Cezaevlerinde kimsenin açlık grevinde olmadığı yönündeki Başbakan Erdoğan'ın açıklamalarının doğru olmadığını belirten Kışanak, "Başbakan'ın bu açıklaması gerçeği yansıtmıyor. Kendisi de bunu çok iyi biliyor. Hatta cezaevindeki müdürler ve gardiyanların insan olarak ne kadar zorlandığını, gittiğimiz her cezaevinde görüyoruz. Kendilerine her gün düzenli olarak bu rapor gidiyor. Başbakan'ın bu açıklamaları şu anlama geliyor; 'Niye biran önce ölmüyorlar, eğer açık grevindelerse, ölüm orucunda iseler hemen ölsünler.' Bu vicdansızlıktır, yani bu söylenebilecek bir söz değildir. Biz herkes, vicdanı olan herkes, nefeseni tutmuş ölümler olmasın diye çaba sarfederken, dua ederken, bunun önüne geçmek için mücadele ederken, Başbakan koltuğunda oturan kişinin bu kadar rahat bir şekilde, 'bu memlektte açlık grevi yok' demesi ölümlere davtiye çıkarması, kabul edilebilecek bir durum değildir" dedi.

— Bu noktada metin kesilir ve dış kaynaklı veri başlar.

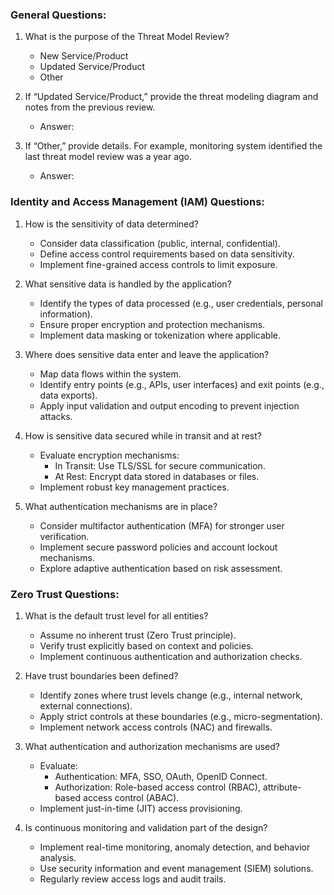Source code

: ### General Questions:
1. What is the purpose of the Threat Model Review?
    - New Service/Product
    - Updated Service/Product
    - Other

2. If “Updated Service/Product,” provide the threat modeling diagram and notes from the previous review.
    - Answer:

3. If “Other,” provide details. For example, monitoring system identified the last threat model review was a year ago.
    - Answer:

### Identity and Access Management (IAM) Questions:
1. How is the sensitivity of data determined?
    - Consider data classification (public, internal, confidential).
    - Define access control requirements based on data sensitivity.
    - Implement fine-grained access controls to limit exposure.

2. What sensitive data is handled by the application?
    - Identify the types of data processed (e.g., user credentials, personal information).
    - Ensure proper encryption and protection mechanisms.
    - Implement data masking or tokenization where applicable.

3. Where does sensitive data enter and leave the application?
    - Map data flows within the system.
    - Identify entry points (e.g., APIs, user interfaces) and exit points (e.g., data exports).
    - Apply input validation and output encoding to prevent injection attacks.

4. How is sensitive data secured while in transit and at rest?
    - Evaluate encryption mechanisms:
        - In Transit: Use TLS/SSL for secure communication.
        - At Rest: Encrypt data stored in databases or files.
    - Implement robust key management practices.

5. What authentication mechanisms are in place?
    - Consider multifactor authentication (MFA) for stronger user verification.
    - Implement secure password policies and account lockout mechanisms.
    - Explore adaptive authentication based on risk assessment.

### Zero Trust Questions:
1. What is the default trust level for all entities?
    - Assume no inherent trust (Zero Trust principle).
    - Verify trust explicitly based on context and policies.
    - Implement continuous authentication and authorization checks.

2. Have trust boundaries been defined?
    - Identify zones where trust levels change (e.g., internal network, external connections).
    - Apply strict controls at these boundaries (e.g., micro-segmentation).
    - Implement network access controls (NAC) and firewalls.

3. What authentication and authorization mechanisms are used?
    - Evaluate:
        - Authentication: MFA, SSO, OAuth, OpenID Connect.
        - Authorization: Role-based access control (RBAC), attribute-based access control (ABAC).
    - Implement just-in-time (JIT) access provisioning.

4. Is continuous monitoring and validation part of the design?
    - Implement real-time monitoring, anomaly detection, and behavior analysis.
    - Use security information and event management (SIEM) solutions.
    - Regularly review access logs and audit trails.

**KIŞANAK'TAN BAŞBAKAN'A: CESARETİN VARSA BUNU ÇÖZÜM İÇİN GÖSTER**
Kürt Halkı'nın 30 yıldan beri binlerce kez ölümün kıyısından geçtiğini anlatan Kışanak, kimsenin Kürtleri ölümle sınamaması gerektiğine dikkat çekerek, "Bu halkı kimse ölümle sınamasın. Binlerce kez bu insanların her biri; ölümün kıyısından binlerce kez geçti. Ölüm ensemizdeydi zaten 30 yıl boyunca. Köylerimiz yakılırken, faili mechul cinayetler işlenirken, bu ülkede yaşamanın ne kadar zor olduğunu ve ölüme ne kadar yakın olduğumuzu, işkence tezgahlarında her yerde gördük. Başbakan kimi ölümle sınamaya çalışıyor, kimi ölümle korkutmaya çalışıyor? Bu vicdan kabul edilen bir şey değildir. Biz kendisine bir kez daha vicdanın ve insanlığını hatırlamaya davet ediyoruz ve diyoruz; kimseyi kahramanlık, ölümle sınama gibi yollara teşfik etme. Herkes direneceğini çok iyi biliyor, ama sende o vicdan varsa, senin de bir iddian varsa, cesursan, kahramansan, yiğitsen, kahraman olmak istiyorsan göster cesaretini. Bir kere de çözüm için göster. Bu konuda gerçekten vicdanlarımızı zorlayan bir açıklamadır. Başbakan 50'nci gününe gelmiş açlık grevleri karşısında bu kadar umursamaz bir tutum içerisinde, hatta tahrik eder bir tutum içrisinde olması, kabul edilir bir şey değildir. Yalanla, dolanla kamoyu yönetilemez, varsa çözüme dair bir söylemi söylesin yoksa sussun" diye konuştu.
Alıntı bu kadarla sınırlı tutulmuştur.